Visit From An Unknown Woman, adapted by Christopher Hampton from a short story by Stefan Zweig, opens like an episode of Seinfeld. A playboy writer enjoys a fling with a black-clad beauty – but when he kisses her goodbye, he can’t remember her name. It feels like a set-up for a gag, but the script is very short of jokes.
A year passes and the mysterious beauty, named Marianne, returns to the playboy’s pad and delivers a series of astonishing revelations. At this point, the show turns into a memory play as Marianne starts to yammer about her childhood, her family struggles and a mass of other details which sound like an over-emotional shopping list.
Not everyone found this show vapid and pretentious. The sell-out crowd cheered it to the rafters
Some of her tales are obviously manipulative. She talks of a secret pregnancy and a marriage proposal from a nobleman who owns a castle in Austria. Is she delusional? Probably, but the script takes her autobiography very seriously. At the same time, she comes across as a fantasy dreamed up by a narcissistic scribbler. Her outfit, a black velvet kaftan, suggests the enigmatic power of an erotic sorceress. She claims to have read all his books twice over because their meaning escapes her the first time around. On his birthday she delivers white flowers to his door, anonymously, to keep him guessing.

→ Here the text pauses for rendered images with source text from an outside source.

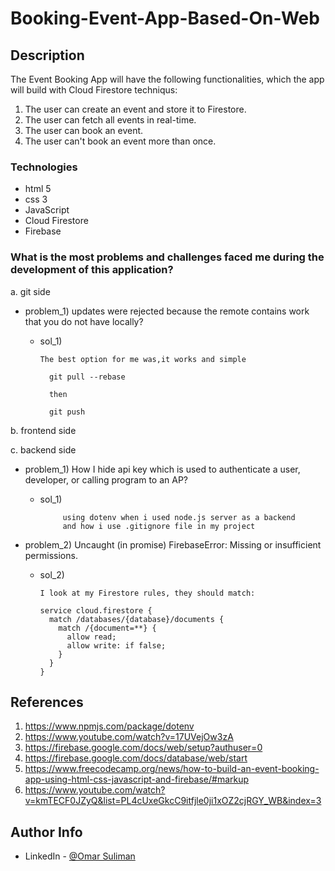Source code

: # Booking-Event-App-Based-On-Web


## Description
The Event Booking App will have the following functionalities, which the app will build with Cloud Firestore techniqus:

1) The user can create an event and store it to Firestore.
2) The user can fetch all events in real-time.
3) The user can book an event.
4) The user can't book an event more than once.



### Technologies

- html 5
- css 3
- JavaScript
- Cloud Firestore 
- Firebase

### What is the most problems and challenges faced me during the development of this application?

a. git side
   - problem_1) updates were rejected because the remote contains work that you do not have locally?
        -   sol_1)
               
                The best option for me was,it works and simple

                  git pull --rebase

                  then

                  git push
                  

                  

b. frontend side




c. backend side
-    problem_1) How I hide api key which is used to authenticate a user, developer, or calling program to an AP? 
       -   sol_1)
                   
                    using dotenv when i used node.js server as a backend 
                    and how i use .gitignore file in my project


-    problem_2) Uncaught (in promise) FirebaseError: Missing or insufficient permissions.

        -   sol_2)
               
                I look at my Firestore rules, they should match:

                service cloud.firestore {
                  match /databases/{database}/documents {
                    match /{document=**} {
                      allow read;
                      allow write: if false;
                    }
                  }
                }

## References

1) https://www.npmjs.com/package/dotenv
2) https://www.youtube.com/watch?v=17UVejOw3zA
3) https://firebase.google.com/docs/web/setup?authuser=0
4) https://firebase.google.com/docs/database/web/start
5) https://www.freecodecamp.org/news/how-to-build-an-event-booking-app-using-html-css-javascript-and-firebase/#markup
6) https://www.youtube.com/watch?v=kmTECF0JZyQ&list=PL4cUxeGkcC9itfjle0ji1xOZ2cjRGY_WB&index=3


## Author Info

- LinkedIn - [@Omar Suliman](https://www.linkedin.com/in/omar-abusabha)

Natalie Simpson plays Marianne credibly enough and she’s joined on stage by a younger version of herself, played by Jessie Gattward, who interprets Marianne’s mental state through the medium of dance. This is a risky idea as it creates two conflicting focuses of interest. Do we listen to Marianne’s sentimental ramblings, or do we follow the supplementary footnotes provided by the dancer?
Gattward is a gifted mover who draws the eye by leaping across the stage and weaving skilfully in and out of the furnishings without bumping into anything valuable.